Crítica sobre o filme "Lisbela e o Prisioneiro":

Edinho Pasquale
Lisbela e o Prisioneiro Por Edinho Pasquale
| Data: 19/06/2004

Guel Arraes vem se destacando, já há algum tempo, como um grande diretor e “criador”. Ele começou mesmo a fazer sucesso na TV, criando alguns dos mais importantes humorísticos da história, como Armação Ilimitada, TV Pirata e A Comédia da Vida Privada, dentre vários outros produtos da TV Globo, como algumas minisséries que foram acabar no cinema, tal o seu requinte e sucesso: O Auto da Compadecida e Caramuru: O Inventor do Brasil, que foram sucesso em ambas as mídias, TV e Cinema (disponíveis em DVD). Desta vez ele fez uma produção dirigida unicamente ao cinema, numa obra baseada num conto de Osman Lins, Lisbela e o Prisioneiro. Ele já havia adaptado a obra para o teatro, sendo um sucesso absoluto.

Neste filme, cuja comparação com O Auto da Compadecida é natural, apenas por se passar no nordeste e ter, como um dos personagens principais, um ótimo trambiqueiro, ainda mais porque o ator que faz os dois papéis é o mesmo, o ótimo Selton Melo. Lembro-me que na entrevista coletiva quando do lançamento do filme no cinema, Guel admitia tal semelhança, mas não com tanta ênfase. Ele dizia que o filme tem suas semelhanças, pois o trabalho dele é “popularesco”, ou seja, busca, principalmente no Nordeste, sua origem, personagens e tramas extremamente populares e que exatamente por isso se identificam com o filme.

E nisto este filme é mestre. Há uma variedade de personagens muito interessantes e que ultrapassam até a linha do popular, alguns são até “líricos” para quem adora cinema. Absolutamente todos os atores estão exuberantes, claro que o destaque fica com Marco Nanini, o “camaleão”, desta vez num inspiradíssimo matador. Aliás, há uma interessante troca de atores nas personagens por quem fazia a peça e fez o filme. Destaque ainda para as atuações de personagensa parelelas, Tadeu Melo (se bem que no seu estilo de sempre, mas foi um dos grandes destaques da peça), Bruno Garcia (como o ótimo "exilado porém moderno de volta à terra que virou carioca de meia-tijela") e André Mattos (pai de Lisbela e delegado). Débora Fallabela está bem delicada e muito bem no seu papel, enfim, teria que elogiar a praticamente todo o elenco.

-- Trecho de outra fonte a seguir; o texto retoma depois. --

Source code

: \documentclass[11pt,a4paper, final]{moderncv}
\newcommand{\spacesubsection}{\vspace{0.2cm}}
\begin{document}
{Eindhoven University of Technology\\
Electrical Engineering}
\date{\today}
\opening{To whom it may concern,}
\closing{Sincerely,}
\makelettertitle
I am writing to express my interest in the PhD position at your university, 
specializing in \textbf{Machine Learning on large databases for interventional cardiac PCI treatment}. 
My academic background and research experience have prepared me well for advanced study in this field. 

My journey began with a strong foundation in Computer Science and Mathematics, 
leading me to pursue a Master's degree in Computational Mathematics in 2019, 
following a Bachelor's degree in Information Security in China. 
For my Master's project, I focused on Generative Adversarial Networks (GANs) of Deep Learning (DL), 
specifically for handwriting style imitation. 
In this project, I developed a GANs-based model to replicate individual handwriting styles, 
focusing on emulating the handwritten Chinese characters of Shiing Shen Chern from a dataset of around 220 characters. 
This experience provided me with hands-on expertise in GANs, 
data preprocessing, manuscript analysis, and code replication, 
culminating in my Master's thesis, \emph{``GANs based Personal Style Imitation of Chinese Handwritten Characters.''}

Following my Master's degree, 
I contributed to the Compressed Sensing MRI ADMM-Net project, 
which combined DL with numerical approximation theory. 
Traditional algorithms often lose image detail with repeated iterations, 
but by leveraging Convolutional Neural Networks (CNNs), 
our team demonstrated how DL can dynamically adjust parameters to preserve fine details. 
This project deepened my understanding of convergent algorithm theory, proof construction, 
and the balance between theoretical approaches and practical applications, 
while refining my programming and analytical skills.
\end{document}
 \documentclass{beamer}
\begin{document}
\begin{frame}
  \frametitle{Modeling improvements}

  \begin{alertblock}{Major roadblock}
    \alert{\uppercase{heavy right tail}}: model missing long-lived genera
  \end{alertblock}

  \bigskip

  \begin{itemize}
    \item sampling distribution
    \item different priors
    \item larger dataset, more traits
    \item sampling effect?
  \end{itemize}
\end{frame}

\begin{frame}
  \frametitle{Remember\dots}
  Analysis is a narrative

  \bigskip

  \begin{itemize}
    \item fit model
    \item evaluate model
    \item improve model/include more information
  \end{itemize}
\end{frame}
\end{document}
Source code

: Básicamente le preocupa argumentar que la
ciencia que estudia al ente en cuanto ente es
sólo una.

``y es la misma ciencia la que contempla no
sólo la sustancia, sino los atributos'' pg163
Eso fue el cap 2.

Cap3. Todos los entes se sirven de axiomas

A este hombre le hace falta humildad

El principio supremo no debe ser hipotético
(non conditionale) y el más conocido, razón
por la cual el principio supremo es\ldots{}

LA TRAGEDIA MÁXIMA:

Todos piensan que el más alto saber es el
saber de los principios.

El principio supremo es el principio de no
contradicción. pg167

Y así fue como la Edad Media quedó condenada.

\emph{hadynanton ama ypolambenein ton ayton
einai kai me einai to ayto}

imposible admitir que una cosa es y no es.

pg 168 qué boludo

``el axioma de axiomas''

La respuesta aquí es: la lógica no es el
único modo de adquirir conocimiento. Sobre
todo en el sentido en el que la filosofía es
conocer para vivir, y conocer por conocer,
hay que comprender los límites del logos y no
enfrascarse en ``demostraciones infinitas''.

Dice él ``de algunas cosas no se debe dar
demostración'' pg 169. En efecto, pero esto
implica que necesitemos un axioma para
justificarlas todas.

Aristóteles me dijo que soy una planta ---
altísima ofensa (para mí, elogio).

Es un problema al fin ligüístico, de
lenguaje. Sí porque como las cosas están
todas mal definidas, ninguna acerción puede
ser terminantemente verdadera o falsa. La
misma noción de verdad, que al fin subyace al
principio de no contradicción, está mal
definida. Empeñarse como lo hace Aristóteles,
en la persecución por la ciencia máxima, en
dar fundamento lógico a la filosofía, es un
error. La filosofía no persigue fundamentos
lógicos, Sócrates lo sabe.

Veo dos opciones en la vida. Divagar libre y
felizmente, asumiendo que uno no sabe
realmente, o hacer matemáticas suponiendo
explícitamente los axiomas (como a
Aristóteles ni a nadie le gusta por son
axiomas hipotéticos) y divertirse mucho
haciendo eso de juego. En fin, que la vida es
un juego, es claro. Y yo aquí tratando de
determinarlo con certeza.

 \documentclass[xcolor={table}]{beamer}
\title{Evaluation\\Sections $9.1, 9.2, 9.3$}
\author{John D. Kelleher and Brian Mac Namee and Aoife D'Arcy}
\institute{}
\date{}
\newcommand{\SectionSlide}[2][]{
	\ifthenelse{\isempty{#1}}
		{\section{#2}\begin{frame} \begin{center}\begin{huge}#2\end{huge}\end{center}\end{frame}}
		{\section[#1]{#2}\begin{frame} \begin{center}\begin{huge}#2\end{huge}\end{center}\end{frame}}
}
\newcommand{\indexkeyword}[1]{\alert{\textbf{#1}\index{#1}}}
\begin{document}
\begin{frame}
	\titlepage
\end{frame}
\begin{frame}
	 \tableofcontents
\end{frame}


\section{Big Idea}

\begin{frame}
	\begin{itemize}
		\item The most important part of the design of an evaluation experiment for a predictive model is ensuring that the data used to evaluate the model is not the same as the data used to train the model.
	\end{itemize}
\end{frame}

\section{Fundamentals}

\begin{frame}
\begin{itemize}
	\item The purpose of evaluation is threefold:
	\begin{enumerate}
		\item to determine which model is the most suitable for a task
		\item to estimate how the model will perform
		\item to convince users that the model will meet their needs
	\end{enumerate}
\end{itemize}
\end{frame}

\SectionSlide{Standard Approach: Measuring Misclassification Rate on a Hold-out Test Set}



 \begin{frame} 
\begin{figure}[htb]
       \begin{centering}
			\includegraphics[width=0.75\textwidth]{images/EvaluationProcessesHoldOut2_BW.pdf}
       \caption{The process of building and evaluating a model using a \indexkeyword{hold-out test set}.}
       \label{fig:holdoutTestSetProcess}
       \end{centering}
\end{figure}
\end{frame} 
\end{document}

Nasce desta trama várias histórias paralelas, causando por vezes cenas extremamente engraçadas e, por outras, quase às lágrimas, para quem ainda tem um romantismo dentro de si. Muito bem amparado pela trilha sonora (na mesma coletiva, o Diretor Musical João Falcão disse que fez um trabalho extremamente integrado com Guel), a trama é atemporal, temos uma ou outra dica da época em que se passa, mas o seu simbolismo é claro: se passa em qualquer tempo, desde a atualidade até quando o Zeppelin passou pelo país... Afinal, o cinema, cuja maior homenagem está no paralelo entre a mocinha apaixonada pela sétima arte, de certa forma realizada de modo bastante diferente, porém com o mesmo "lirismo", por Woody Allen em A Rosa Púrpura do Cairo (foi apenas uma referência provável para o diretor, é um dos papéis (ops, quero dizer, cenários, mas veja e entenda a “confusão”) centrais do filme.

Uma produção impecável de Paula Lavigne (que disse na mesma coletiva que a participação do marido Caetano Veloso na trilha sonora foi casual... mas foi um dos grandes hits do ano, “Você Não Me Ensinou a Te Esquecer”, regravada, por óbvio, depois pelos cantores mais "populares" de axé, sertanejo e cia., aproveitando a carona do sucesso), com ótima fotografia de desenho de arte, bem colorida e um grande “cordel”.

Mais uma ótima produção do “novo” cinema nacional, quem vem se estabelecendo cada vez mais como sendo um dos mais interessantes, mesmo se comparado com obras nacionais do passado. Se você gosta de um filme agradável, com ótimos personagens (e atores), uma linda história de amor, de cinema e de uma boa comédia, não perca este filme. E assista sempre, pois trata-se aqui de um “pequeno Cinema Paradiso nacional" (feitas todas as ressalvas imagináveis).